*** Opening of Data for this exercise ***

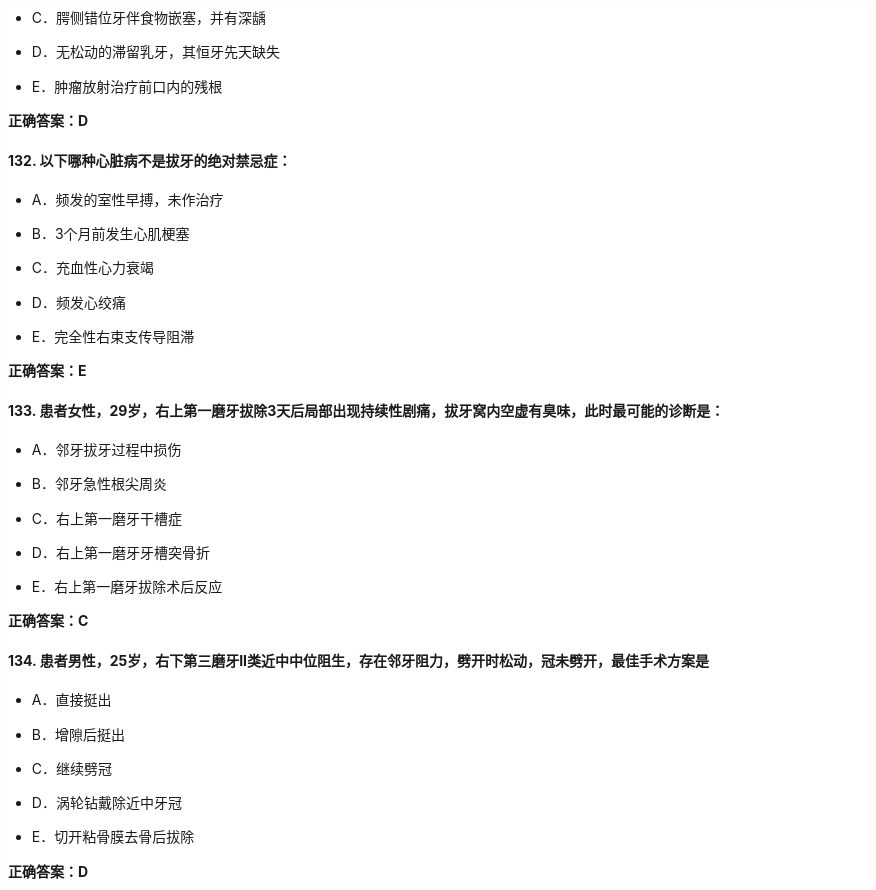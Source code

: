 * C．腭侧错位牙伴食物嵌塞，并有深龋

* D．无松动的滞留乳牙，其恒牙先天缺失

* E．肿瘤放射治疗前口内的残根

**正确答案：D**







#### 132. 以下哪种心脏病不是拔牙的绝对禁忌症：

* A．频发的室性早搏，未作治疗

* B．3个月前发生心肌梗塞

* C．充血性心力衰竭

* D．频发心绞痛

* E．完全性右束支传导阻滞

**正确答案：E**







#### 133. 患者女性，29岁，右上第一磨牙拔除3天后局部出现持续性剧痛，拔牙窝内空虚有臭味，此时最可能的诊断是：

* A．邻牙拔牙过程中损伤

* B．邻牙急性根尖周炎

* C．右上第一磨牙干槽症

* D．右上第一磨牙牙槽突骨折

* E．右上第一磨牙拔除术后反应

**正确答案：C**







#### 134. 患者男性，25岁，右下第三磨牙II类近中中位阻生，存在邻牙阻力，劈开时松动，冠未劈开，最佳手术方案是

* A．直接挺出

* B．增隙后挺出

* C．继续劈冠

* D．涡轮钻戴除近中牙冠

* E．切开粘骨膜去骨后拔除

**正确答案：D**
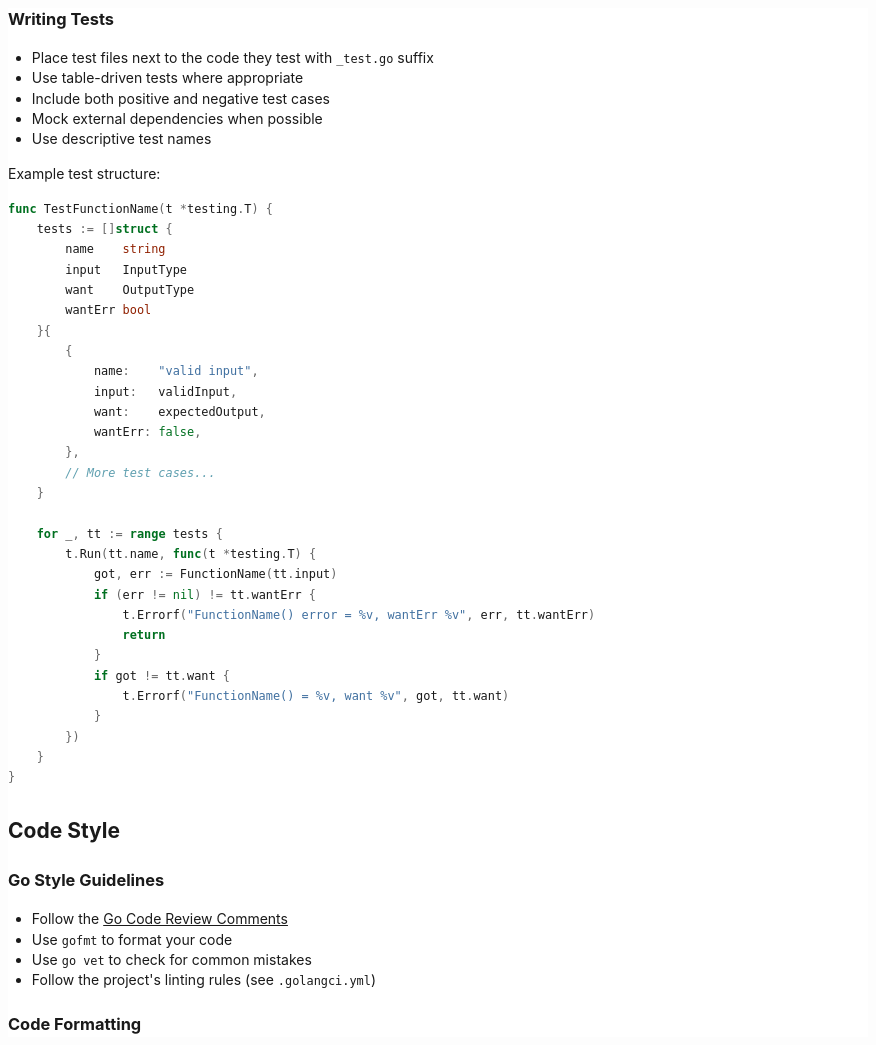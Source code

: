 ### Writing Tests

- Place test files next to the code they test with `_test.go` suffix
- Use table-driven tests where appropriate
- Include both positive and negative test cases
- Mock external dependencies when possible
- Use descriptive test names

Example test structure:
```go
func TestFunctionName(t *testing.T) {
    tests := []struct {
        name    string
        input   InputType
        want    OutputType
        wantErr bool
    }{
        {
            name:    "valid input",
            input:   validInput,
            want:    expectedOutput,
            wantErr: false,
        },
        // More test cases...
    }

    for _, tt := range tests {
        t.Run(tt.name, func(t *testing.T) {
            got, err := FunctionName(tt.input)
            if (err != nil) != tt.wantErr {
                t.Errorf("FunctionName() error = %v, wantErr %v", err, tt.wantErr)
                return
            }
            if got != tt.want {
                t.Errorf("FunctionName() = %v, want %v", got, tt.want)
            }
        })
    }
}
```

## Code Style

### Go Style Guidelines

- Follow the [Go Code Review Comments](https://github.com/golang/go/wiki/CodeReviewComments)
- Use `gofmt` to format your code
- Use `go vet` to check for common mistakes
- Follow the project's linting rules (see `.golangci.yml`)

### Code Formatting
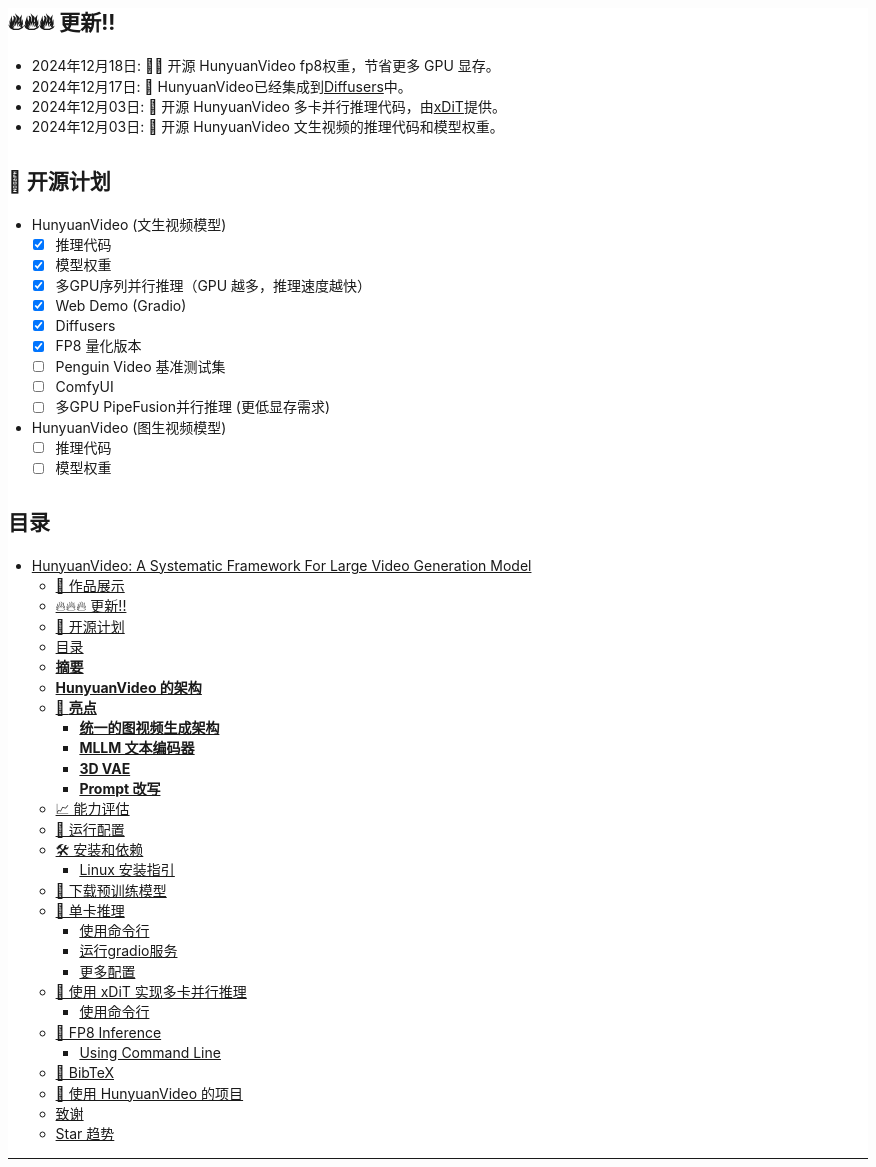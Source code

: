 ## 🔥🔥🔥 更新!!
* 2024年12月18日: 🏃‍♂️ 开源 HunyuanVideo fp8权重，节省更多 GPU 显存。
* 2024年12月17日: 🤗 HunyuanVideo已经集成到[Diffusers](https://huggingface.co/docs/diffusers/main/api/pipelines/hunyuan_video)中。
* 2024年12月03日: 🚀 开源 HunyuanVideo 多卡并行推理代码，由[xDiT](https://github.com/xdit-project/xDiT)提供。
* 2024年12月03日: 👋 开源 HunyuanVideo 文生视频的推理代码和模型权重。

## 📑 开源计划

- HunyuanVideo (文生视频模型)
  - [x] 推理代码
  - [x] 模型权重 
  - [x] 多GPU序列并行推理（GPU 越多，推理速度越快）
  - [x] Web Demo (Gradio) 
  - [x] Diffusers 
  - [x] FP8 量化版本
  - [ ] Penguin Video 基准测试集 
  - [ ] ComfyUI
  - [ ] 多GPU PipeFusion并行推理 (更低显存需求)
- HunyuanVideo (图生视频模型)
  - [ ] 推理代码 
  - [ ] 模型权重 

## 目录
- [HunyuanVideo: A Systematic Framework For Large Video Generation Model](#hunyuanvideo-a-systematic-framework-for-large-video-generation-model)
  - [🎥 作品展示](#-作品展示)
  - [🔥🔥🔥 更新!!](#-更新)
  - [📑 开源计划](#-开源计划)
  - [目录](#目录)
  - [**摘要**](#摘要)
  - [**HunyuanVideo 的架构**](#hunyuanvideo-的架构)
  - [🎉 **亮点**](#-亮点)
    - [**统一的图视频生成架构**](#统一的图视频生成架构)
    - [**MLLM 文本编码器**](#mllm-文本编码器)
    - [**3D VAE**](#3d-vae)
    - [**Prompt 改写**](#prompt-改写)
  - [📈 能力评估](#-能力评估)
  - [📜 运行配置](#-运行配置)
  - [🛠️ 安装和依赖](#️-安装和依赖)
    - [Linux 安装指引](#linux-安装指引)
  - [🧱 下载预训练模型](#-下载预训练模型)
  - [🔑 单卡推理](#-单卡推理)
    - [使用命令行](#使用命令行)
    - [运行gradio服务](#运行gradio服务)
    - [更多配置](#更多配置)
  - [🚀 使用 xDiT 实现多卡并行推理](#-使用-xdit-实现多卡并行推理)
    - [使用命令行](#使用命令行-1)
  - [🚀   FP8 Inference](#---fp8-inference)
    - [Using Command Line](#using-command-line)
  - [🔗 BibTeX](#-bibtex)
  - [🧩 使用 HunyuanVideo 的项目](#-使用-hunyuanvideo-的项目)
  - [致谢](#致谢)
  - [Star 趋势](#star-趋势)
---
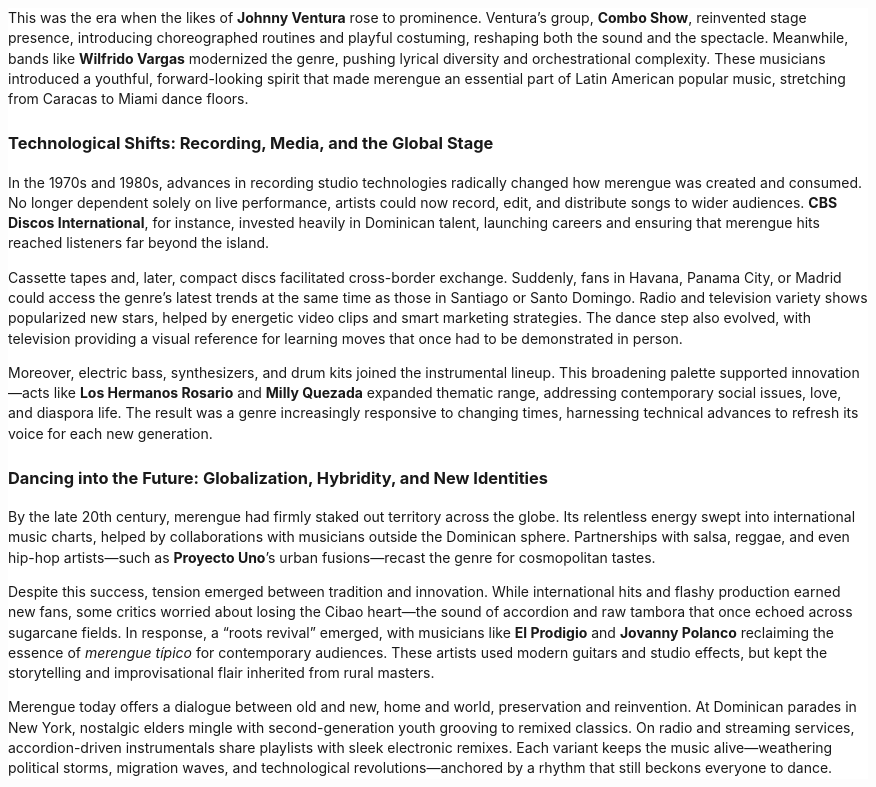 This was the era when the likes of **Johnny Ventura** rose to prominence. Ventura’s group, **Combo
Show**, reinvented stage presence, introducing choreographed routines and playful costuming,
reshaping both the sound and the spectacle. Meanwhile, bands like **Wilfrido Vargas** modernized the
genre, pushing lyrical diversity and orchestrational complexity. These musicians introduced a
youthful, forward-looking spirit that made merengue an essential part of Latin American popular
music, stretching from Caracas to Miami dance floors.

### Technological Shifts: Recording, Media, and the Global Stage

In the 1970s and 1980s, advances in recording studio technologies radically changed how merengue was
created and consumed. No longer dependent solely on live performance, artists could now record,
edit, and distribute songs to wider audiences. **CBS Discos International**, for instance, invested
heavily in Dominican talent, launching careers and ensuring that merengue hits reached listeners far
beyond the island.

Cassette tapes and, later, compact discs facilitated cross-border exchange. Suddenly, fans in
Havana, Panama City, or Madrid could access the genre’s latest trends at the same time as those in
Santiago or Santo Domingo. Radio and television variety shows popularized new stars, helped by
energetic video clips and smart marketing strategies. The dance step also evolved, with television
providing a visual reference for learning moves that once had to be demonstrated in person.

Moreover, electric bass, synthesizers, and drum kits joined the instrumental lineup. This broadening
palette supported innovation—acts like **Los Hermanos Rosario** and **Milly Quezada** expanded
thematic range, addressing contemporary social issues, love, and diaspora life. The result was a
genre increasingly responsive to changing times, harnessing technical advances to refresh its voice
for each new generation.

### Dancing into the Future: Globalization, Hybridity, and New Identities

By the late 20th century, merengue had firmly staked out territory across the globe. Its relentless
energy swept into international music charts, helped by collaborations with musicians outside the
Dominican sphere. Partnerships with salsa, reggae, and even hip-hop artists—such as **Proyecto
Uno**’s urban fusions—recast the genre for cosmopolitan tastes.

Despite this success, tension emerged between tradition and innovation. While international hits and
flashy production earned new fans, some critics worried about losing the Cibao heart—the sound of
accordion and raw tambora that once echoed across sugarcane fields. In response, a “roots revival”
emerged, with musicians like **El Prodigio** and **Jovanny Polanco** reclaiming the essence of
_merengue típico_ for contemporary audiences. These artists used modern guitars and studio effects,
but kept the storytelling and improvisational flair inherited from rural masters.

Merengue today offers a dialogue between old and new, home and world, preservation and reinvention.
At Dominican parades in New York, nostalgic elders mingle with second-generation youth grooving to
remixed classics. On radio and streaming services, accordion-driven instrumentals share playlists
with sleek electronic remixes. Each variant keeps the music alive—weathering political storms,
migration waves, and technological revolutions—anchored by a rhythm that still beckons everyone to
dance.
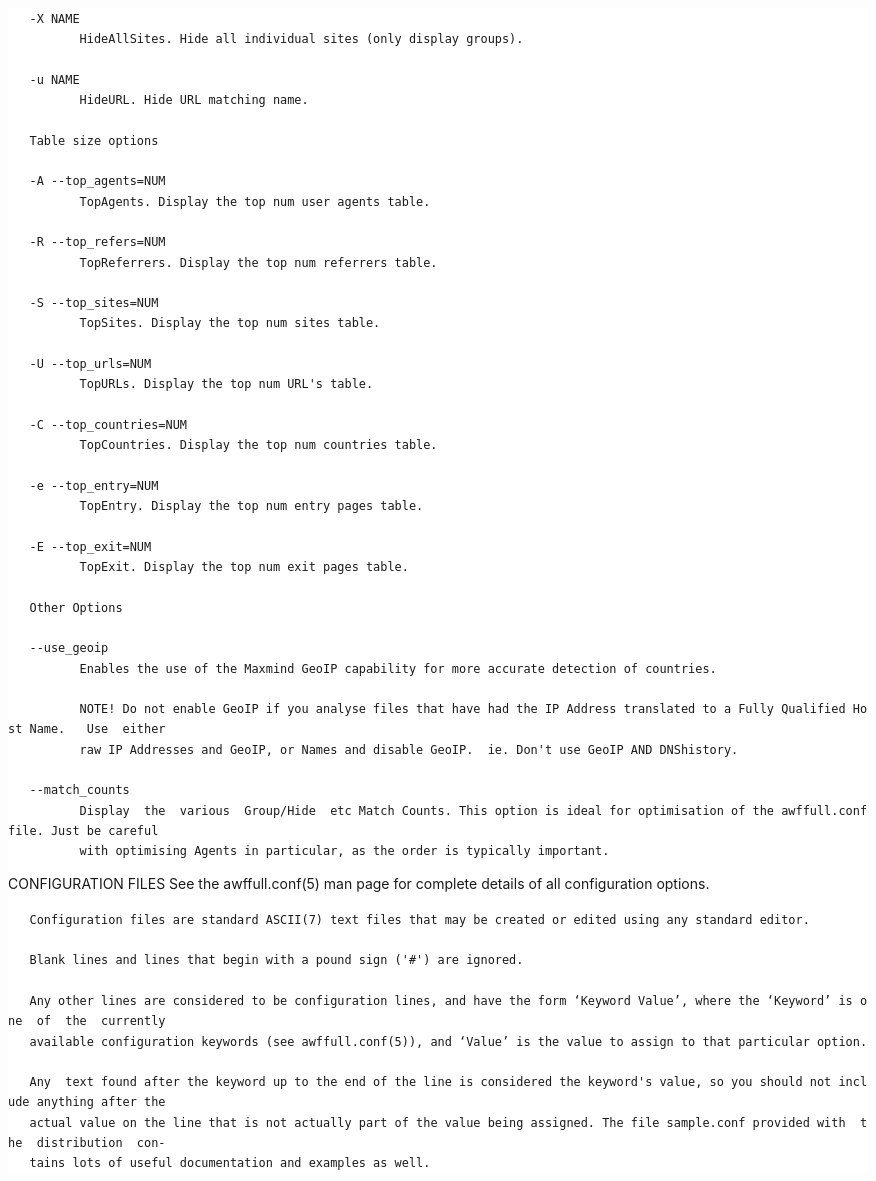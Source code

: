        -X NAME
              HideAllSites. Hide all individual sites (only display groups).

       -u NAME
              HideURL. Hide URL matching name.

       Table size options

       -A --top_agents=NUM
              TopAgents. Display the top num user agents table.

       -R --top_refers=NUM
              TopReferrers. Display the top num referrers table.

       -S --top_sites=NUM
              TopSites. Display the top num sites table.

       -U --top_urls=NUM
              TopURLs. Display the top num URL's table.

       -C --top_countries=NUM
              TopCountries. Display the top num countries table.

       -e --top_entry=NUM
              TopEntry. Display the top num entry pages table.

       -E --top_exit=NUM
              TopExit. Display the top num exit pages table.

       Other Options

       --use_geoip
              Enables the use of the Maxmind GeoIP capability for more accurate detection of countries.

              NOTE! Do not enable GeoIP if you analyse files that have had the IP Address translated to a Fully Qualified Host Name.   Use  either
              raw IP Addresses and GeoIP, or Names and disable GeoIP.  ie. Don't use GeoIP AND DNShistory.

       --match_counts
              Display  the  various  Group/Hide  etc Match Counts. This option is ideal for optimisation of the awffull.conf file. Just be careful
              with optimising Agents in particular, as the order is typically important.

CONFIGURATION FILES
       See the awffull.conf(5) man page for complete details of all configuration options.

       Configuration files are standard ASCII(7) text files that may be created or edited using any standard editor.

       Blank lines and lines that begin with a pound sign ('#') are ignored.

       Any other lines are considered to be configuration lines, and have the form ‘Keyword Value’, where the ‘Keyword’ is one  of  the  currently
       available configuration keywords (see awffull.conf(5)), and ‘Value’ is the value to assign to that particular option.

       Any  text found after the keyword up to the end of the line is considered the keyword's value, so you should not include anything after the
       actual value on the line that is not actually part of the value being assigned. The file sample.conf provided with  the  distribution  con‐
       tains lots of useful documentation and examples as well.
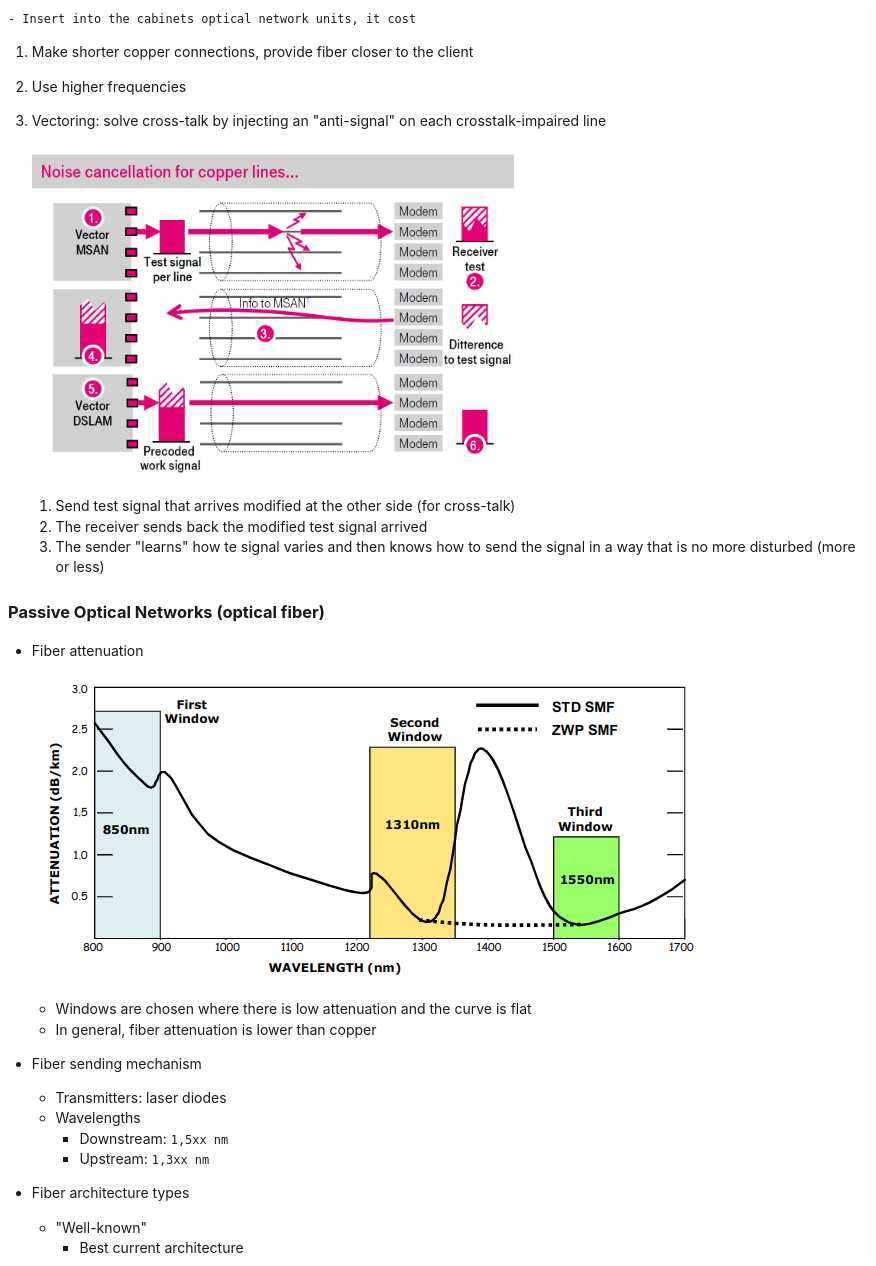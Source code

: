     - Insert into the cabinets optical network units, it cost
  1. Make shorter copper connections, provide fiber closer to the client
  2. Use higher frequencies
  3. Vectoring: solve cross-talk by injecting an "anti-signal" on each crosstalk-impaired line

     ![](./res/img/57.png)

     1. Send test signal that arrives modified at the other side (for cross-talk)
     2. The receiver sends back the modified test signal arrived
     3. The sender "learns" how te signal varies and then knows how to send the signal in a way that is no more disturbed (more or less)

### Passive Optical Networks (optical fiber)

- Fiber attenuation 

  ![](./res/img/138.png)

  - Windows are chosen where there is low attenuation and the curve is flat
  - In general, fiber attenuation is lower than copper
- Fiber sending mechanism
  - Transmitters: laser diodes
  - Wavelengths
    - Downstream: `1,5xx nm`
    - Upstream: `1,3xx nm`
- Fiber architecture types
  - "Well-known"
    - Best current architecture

*** Close of Data for this exercise ***

Print exactly the lines above that run from the one with "- [🔑 单卡推理](#-单卡推理)" down to the one with "thematic range, addressing", and omit the pictures.

  - [🔑 单卡推理](#-单卡推理)
    - [使用命令行](#使用命令行)
    - [运行gradio服务](#运行gradio服务)
    - [更多配置](#更多配置)
  - [🚀 使用 xDiT 实现多卡并行推理](#-使用-xdit-实现多卡并行推理)
    - [使用命令行](#使用命令行-1)
  - [🚀   FP8 Inference](#---fp8-inference)
    - [Using Command Line](#using-command-line)
  - [🔗 BibTeX](#-bibtex)
  - [🧩 使用 HunyuanVideo 的项目](#-使用-hunyuanvideo-的项目)
  - [致谢](#致谢)
  - [Star 趋势](#star-趋势)
---
 This was the era when the likes of **Johnny Ventura** rose to prominence. Ventura’s group, **Combo
Show**, reinvented stage presence, introducing choreographed routines and playful costuming,
reshaping both the sound and the spectacle. Meanwhile, bands like **Wilfrido Vargas** modernized the
genre, pushing lyrical diversity and orchestrational complexity. These musicians introduced a
youthful, forward-looking spirit that made merengue an essential part of Latin American popular
music, stretching from Caracas to Miami dance floors.

### Technological Shifts: Recording, Media, and the Global Stage

In the 1970s and 1980s, advances in recording studio technologies radically changed how merengue was
created and consumed. No longer dependent solely on live performance, artists could now record,
edit, and distribute songs to wider audiences. **CBS Discos International**, for instance, invested
heavily in Dominican talent, launching careers and ensuring that merengue hits reached listeners far
beyond the island.

Cassette tapes and, later, compact discs facilitated cross-border exchange. Suddenly, fans in
Havana, Panama City, or Madrid could access the genre’s latest trends at the same time as those in
Santiago or Santo Domingo. Radio and television variety shows popularized new stars, helped by
energetic video clips and smart marketing strategies. The dance step also evolved, with television
providing a visual reference for learning moves that once had to be demonstrated in person.

Moreover, electric bass, synthesizers, and drum kits joined the instrumental lineup. This broadening
palette supported innovation—acts like **Los Hermanos Rosario** and **Milly Quezada** expanded
thematic range, addressing contemporary social issues, love, and diaspora life. The result was a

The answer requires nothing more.